- What you will do -
Everything from the line containing "estates: '1800'" through the last line of the records must be returned verbatim, and nothing outside that range.

Start of Supplied entries

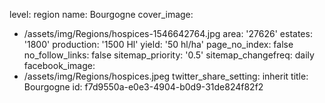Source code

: level: region
name: Bourgogne
cover_image:
  - /assets/img/Regions/hospices-1546642764.jpg
area: '27626'
estates: '1800'
production: '1500 Hl'
yield: '50 hl/ha'
page_no_index: false
no_follow_links: false
sitemap_priority: '0.5'
sitemap_changefreq: daily
facebook_image:
  - /assets/img/Regions/hospices.jpeg
twitter_share_setting: inherit
title: Bourgogne
id: f7d9550a-e0e3-4904-b0d9-31de824f82f2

End of Supplied entries

- Task output -
estates: '1800'
production: '1500 Hl'
yield: '50 hl/ha'
page_no_index: false
no_follow_links: false
sitemap_priority: '0.5'
sitemap_changefreq: daily
facebook_image:
  - /assets/img/Regions/hospices.jpeg
twitter_share_setting: inherit
title: Bourgogne
id: f7d9550a-e0e3-4904-b0d9-31de824f82f2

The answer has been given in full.